Standard Bank Group, the parent company of Stanbic Bank Ghana, has recorded headline earnings of 11% in the first six months ending June 30, according to a press statement.

The Group which has representation in 17 African Countries including Ghana and Nigeria earned 6.6 billion Rands (about GHC 1.4 billion Ghana Cedis) up 11% on the corresponding period last year.

Headline earnings per share of 418,4 cents were also up 10% with the Group’s Return of Equity (ROE) trending upwards, recording 14.5% for the six months compared to 12.5% for the 2010 year. The Bank has declared a dividend per ordinary share of 141 cents for the period under review.

The Personal and Business Banking unit, which represents the retail session of the Bank had commendable results. Headline earnings were up 30% to R2 483 million for the period, supported by an improved credit experience. The division earned an ROE of 17.8%, up on the 14.7% recorded in the prior period.

Despite a difficult operating environment, the Corporate & Investment Banking unit recorded stronger revenues across its regions as the year progressed. For the six months ended June 30, 2011, total income and headline earnings ended up 1%. A credit impairment charge for the period, compared to a net reversal in the prior period, was offset by good cost containment, with costs down by 3%. An ROE of 15.4% was recorded for the period, still dampened by a low ROE in operations outside Africa.

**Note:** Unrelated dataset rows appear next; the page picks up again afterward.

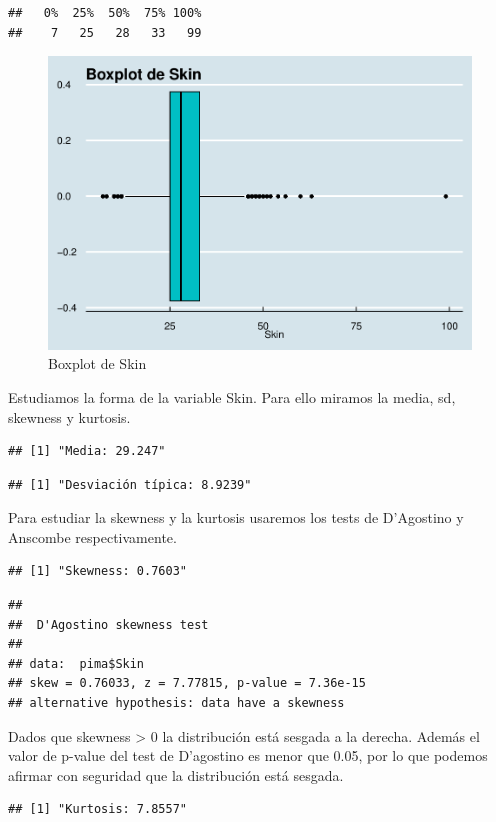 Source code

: \documentclass[
]{article}
\begin{document}
\begin{verbatim}
##   0%  25%  50%  75% 100% 
##    7   25   28   33   99
\end{verbatim}

\begin{figure}

{\centering \includegraphics[width=0.5\linewidth]{pima-clasificacion_files/figure-latex/box_skin-1} 

}

\caption{Boxplot de Skin}\label{fig:box_skin}
\end{figure}

Estudiamos la forma de la variable Skin. Para ello miramos la media, sd,
skewness y kurtosis.

\begin{verbatim}
## [1] "Media: 29.247"
\end{verbatim}

\begin{verbatim}
## [1] "Desviación típica: 8.9239"
\end{verbatim}

Para estudiar la skewness y la kurtosis usaremos los tests de D'Agostino
y Anscombe respectivamente.

\begin{verbatim}
## [1] "Skewness: 0.7603"
\end{verbatim}

\begin{verbatim}
## 
##  D'Agostino skewness test
## 
## data:  pima$Skin
## skew = 0.76033, z = 7.77815, p-value = 7.36e-15
## alternative hypothesis: data have a skewness
\end{verbatim}

Dados que skewness \textgreater{} 0 la distribución está sesgada a la
derecha. Además el valor de p-value del test de D'agostino es menor que
0.05, por lo que podemos afirmar con seguridad que la distribución está
sesgada.

\begin{verbatim}
## [1] "Kurtosis: 7.8557"
\end{verbatim}
\end{document}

Jacko Maree, Standard Bank Group CEO says “It is encouraging to see that the action we took on costs in 2010 is starting to bear fruit. Cost efficiency has become an increasingly important management tool for banks world-wide as the outlook for revenues remains uncertain. Recognising this in 2010, we embarked on a range of long-term and short-term cost saving initiatives across the group, many of which are well under way and expected to have lasting impacts.”

Towards the end of 2010, Standard Bank articulated a refined strategy in response to a changed banking landscape post crisis and intense pressures on revenues following the global recession. Standard Bank is some way down the road in implementing this refined strategy.

In terms of Standard Bank’s ambition to have first class, on the ground operations in chosen countries in Africa, the bank has continued to invest tactically in these businesses. In some markets Standard Bank has proved that it can grow sustainable universal banking platforms, with strong Personal & Business Banking and Corporate & Investment Banking franchises and the bank is earning good returns.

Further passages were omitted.